§ **Directions for this task**: The task requires restating, word for word, the lines of the entries below from the one containing "- Windows 由于某些原因，使用" through the final one, both included.

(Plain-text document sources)
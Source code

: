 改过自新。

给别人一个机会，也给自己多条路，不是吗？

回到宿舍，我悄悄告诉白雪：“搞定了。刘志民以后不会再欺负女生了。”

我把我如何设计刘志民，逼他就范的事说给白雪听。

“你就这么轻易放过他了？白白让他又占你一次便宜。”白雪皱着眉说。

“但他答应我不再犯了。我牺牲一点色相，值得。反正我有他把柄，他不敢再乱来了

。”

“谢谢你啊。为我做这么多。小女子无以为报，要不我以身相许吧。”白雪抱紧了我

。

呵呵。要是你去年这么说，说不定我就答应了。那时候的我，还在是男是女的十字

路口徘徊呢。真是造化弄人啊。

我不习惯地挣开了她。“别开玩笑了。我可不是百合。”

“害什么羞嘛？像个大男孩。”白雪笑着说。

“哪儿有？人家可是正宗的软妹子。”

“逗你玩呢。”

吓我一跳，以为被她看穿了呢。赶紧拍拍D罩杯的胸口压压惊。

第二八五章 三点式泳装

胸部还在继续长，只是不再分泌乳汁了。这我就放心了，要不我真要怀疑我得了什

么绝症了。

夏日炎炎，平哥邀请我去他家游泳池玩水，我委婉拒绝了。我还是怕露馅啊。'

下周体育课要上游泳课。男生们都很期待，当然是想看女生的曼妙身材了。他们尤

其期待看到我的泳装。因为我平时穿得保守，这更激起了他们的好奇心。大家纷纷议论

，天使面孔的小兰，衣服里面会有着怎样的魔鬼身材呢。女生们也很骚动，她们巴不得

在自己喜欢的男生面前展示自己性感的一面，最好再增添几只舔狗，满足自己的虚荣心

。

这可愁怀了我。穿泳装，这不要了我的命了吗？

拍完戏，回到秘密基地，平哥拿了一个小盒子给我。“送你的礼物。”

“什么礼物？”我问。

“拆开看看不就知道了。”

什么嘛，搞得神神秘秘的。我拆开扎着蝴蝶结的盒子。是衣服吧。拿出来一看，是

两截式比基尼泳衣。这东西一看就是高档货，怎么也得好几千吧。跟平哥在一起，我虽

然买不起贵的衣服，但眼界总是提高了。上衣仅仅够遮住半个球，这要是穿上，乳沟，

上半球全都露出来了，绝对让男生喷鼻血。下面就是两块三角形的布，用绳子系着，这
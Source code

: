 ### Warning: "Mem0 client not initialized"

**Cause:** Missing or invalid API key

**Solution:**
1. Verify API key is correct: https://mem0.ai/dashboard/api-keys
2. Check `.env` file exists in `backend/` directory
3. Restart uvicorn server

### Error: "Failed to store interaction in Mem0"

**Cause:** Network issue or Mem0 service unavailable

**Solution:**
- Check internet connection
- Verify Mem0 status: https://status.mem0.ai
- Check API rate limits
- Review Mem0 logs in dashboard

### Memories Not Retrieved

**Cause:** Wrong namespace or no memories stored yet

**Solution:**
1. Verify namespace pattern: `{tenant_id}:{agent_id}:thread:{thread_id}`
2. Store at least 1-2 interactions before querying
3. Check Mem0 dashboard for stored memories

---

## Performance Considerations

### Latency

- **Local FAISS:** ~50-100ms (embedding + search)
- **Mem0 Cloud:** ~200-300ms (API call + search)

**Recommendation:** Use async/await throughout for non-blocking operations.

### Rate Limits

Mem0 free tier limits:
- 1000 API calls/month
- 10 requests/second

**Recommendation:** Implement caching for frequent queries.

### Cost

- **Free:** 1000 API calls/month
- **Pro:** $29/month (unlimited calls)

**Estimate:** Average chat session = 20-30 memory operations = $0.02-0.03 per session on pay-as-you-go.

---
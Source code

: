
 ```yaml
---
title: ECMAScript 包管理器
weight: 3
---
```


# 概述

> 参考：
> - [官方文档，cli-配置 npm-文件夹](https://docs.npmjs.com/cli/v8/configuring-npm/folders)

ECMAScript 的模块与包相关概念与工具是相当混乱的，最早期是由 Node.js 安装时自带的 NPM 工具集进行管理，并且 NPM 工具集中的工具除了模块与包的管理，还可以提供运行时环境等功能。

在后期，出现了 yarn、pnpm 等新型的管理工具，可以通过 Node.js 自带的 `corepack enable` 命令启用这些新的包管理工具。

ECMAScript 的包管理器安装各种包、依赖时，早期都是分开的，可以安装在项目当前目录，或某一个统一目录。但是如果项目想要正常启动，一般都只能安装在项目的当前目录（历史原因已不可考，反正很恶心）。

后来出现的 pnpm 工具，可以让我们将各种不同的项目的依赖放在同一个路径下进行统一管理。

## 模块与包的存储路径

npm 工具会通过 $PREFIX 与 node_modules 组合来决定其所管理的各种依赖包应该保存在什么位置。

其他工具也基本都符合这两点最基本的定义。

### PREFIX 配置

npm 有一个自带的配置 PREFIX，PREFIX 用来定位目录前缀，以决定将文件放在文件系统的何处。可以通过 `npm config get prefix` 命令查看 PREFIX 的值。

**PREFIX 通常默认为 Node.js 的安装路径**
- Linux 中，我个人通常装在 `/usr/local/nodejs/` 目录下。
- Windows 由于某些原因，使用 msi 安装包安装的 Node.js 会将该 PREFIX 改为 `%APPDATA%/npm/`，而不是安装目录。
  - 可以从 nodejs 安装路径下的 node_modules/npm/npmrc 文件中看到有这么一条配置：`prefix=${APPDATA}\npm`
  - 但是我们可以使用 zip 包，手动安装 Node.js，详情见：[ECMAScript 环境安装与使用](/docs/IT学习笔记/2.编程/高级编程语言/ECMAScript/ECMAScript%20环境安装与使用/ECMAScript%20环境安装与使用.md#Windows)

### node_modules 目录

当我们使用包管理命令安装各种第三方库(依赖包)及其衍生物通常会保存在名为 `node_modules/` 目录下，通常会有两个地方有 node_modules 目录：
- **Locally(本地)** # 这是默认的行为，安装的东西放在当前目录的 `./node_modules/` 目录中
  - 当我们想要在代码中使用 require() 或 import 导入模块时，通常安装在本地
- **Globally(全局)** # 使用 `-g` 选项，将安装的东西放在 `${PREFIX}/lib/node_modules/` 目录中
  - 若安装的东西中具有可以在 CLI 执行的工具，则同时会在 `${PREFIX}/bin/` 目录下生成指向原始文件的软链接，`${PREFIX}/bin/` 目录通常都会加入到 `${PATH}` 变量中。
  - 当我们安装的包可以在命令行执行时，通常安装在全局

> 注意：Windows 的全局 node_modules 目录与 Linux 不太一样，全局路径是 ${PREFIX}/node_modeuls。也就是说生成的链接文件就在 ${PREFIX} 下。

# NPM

§ **Response**:
- Windows 由于某些原因，使用 msi 安装包安装的 Node.js 会将该 PREFIX 改为 `%APPDATA%/npm/`，而不是安装目录。
  - 可以从 nodejs 安装路径下的 node_modules/npm/npmrc 文件中看到有这么一条配置：`prefix=${APPDATA}\npm`
  - 但是我们可以使用 zip 包，手动安装 Node.js，详情见：[ECMAScript 环境安装与使用](/docs/IT学习笔记/2.编程/高级编程语言/ECMAScript/ECMAScript%20环境安装与使用/ECMAScript%20环境安装与使用.md#Windows)

### node_modules 目录

当我们使用包管理命令安装各种第三方库(依赖包)及其衍生物通常会保存在名为 `node_modules/` 目录下，通常会有两个地方有 node_modules 目录：
- **Locally(本地)** # 这是默认的行为，安装的东西放在当前目录的 `./node_modules/` 目录中
  - 当我们想要在代码中使用 require() 或 import 导入模块时，通常安装在本地
- **Globally(全局)** # 使用 `-g` 选项，将安装的东西放在 `${PREFIX}/lib/node_modules/` 目录中
  - 若安装的东西中具有可以在 CLI 执行的工具，则同时会在 `${PREFIX}/bin/` 目录下生成指向原始文件的软链接，`${PREFIX}/bin/` 目录通常都会加入到 `${PATH}` 变量中。
  - 当我们安装的包可以在命令行执行时，通常安装在全局

> 注意：Windows 的全局 node_modules 目录与 Linux 不太一样，全局路径是 ${PREFIX}/node_modeuls。也就是说生成的链接文件就在 ${PREFIX} 下。

# NPM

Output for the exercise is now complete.